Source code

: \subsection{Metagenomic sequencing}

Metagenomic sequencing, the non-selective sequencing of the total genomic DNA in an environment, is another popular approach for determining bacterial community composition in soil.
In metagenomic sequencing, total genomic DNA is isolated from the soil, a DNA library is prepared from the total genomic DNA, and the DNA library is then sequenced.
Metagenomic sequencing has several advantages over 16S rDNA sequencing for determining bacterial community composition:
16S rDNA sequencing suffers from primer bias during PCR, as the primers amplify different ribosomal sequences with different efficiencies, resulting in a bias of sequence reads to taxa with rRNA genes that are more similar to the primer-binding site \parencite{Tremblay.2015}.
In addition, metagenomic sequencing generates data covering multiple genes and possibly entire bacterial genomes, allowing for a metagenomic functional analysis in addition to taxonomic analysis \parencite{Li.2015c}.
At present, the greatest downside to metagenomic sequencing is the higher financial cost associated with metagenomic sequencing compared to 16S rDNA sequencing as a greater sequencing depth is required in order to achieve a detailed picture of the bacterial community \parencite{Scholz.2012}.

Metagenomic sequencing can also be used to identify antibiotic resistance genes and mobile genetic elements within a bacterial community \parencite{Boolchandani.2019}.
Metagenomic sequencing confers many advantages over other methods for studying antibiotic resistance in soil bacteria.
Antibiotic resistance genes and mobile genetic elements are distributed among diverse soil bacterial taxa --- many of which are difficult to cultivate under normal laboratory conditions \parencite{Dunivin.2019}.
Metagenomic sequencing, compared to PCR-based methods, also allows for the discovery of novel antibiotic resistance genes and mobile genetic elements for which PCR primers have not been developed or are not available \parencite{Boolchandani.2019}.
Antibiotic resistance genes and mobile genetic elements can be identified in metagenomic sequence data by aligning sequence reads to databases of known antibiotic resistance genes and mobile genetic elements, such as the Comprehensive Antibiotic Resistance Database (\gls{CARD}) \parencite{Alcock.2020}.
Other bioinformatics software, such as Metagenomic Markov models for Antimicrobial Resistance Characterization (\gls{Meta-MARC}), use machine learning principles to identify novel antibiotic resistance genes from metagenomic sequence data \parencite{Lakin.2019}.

■ ■ ■ ■ ■

TRY IT> The answer should consist of the full listing, repeated exactly.

SOLUTION TO THIS EXERCISE>
Source code

: \subsection{Metagenomic sequencing}

Metagenomic sequencing, the non-selective sequencing of the total genomic DNA in an environment, is another popular approach for determining bacterial community composition in soil.
In metagenomic sequencing, total genomic DNA is isolated from the soil, a DNA library is prepared from the total genomic DNA, and the DNA library is then sequenced.
Metagenomic sequencing has several advantages over 16S rDNA sequencing for determining bacterial community composition:
16S rDNA sequencing suffers from primer bias during PCR, as the primers amplify different ribosomal sequences with different efficiencies, resulting in a bias of sequence reads to taxa with rRNA genes that are more similar to the primer-binding site \parencite{Tremblay.2015}.
In addition, metagenomic sequencing generates data covering multiple genes and possibly entire bacterial genomes, allowing for a metagenomic functional analysis in addition to taxonomic analysis \parencite{Li.2015c}.
At present, the greatest downside to metagenomic sequencing is the higher financial cost associated with metagenomic sequencing compared to 16S rDNA sequencing as a greater sequencing depth is required in order to achieve a detailed picture of the bacterial community \parencite{Scholz.2012}.

Metagenomic sequencing can also be used to identify antibiotic resistance genes and mobile genetic elements within a bacterial community \parencite{Boolchandani.2019}.
Metagenomic sequencing confers many advantages over other methods for studying antibiotic resistance in soil bacteria.
Antibiotic resistance genes and mobile genetic elements are distributed among diverse soil bacterial taxa --- many of which are difficult to cultivate under normal laboratory conditions \parencite{Dunivin.2019}.
Metagenomic sequencing, compared to PCR-based methods, also allows for the discovery of novel antibiotic resistance genes and mobile genetic elements for which PCR primers have not been developed or are not available \parencite{Boolchandani.2019}.
Antibiotic resistance genes and mobile genetic elements can be identified in metagenomic sequence data by aligning sequence reads to databases of known antibiotic resistance genes and mobile genetic elements, such as the Comprehensive Antibiotic Resistance Database (\gls{CARD}) \parencite{Alcock.2020}.
Other bioinformatics software, such as Metagenomic Markov models for Antimicrobial Resistance Characterization (\gls{Meta-MARC}), use machine learning principles to identify novel antibiotic resistance genes from metagenomic sequence data \parencite{Lakin.2019}.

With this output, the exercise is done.